Items from a data source:
·····
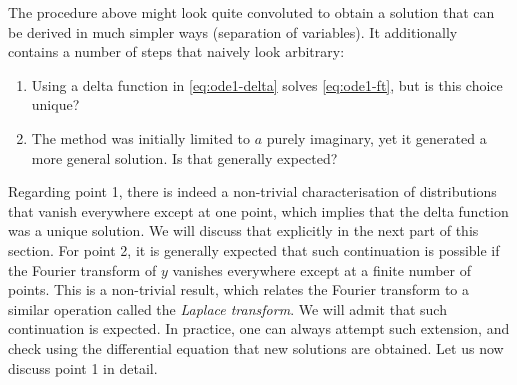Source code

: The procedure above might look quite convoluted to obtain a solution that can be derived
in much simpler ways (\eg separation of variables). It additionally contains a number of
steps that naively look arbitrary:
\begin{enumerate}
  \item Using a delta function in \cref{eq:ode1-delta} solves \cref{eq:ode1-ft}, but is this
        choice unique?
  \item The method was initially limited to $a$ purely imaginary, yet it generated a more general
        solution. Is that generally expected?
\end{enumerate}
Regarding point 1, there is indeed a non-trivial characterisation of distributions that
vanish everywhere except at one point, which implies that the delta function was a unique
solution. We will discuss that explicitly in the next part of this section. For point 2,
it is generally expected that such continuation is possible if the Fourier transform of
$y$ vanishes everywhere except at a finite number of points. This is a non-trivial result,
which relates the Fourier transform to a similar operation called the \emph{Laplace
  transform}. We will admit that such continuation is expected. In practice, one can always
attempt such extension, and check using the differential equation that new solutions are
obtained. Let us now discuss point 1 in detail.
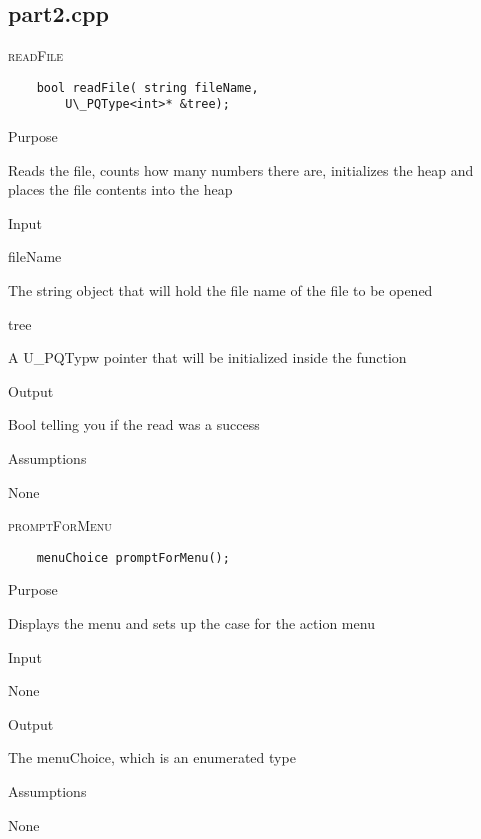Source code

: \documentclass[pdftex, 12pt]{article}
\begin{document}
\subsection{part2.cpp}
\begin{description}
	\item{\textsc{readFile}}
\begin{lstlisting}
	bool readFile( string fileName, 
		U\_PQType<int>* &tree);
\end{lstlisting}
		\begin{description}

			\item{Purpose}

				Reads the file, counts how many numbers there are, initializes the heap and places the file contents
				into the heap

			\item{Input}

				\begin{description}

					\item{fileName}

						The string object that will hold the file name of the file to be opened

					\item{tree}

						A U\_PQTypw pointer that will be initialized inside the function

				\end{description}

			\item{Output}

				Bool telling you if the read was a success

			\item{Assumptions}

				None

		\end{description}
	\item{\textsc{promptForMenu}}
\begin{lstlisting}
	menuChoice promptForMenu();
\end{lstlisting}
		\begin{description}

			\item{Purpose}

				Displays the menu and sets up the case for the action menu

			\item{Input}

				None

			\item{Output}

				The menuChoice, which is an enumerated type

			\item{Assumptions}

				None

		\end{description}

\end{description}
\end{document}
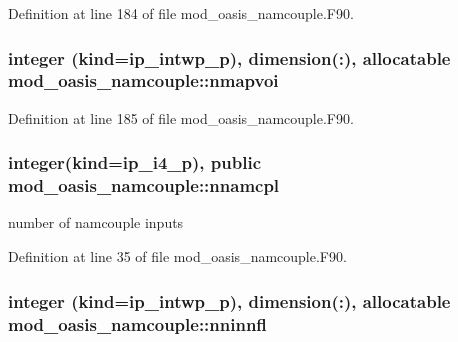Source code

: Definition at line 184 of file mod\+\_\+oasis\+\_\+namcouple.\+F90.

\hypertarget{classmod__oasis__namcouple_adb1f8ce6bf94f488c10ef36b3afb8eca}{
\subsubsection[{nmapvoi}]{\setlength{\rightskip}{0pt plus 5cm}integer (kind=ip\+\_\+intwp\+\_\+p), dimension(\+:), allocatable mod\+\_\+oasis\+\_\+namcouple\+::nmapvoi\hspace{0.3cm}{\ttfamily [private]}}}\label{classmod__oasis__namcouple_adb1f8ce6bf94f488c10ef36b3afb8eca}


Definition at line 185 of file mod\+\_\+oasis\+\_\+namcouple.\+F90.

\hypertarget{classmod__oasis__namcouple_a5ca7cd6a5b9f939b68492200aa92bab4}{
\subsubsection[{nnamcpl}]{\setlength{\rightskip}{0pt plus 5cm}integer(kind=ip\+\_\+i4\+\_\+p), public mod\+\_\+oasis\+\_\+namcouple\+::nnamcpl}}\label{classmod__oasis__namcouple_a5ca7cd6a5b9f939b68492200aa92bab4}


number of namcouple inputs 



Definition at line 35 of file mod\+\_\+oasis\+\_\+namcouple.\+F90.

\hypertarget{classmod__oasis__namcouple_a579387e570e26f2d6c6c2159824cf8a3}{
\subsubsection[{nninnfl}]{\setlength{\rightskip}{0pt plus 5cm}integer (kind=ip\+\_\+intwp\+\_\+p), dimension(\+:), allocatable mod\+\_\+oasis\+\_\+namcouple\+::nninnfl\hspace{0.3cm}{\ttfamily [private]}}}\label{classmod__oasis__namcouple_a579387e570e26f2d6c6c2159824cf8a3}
·····
From the records above, work out how many lines contain the string "Fourier". Give only the number.

2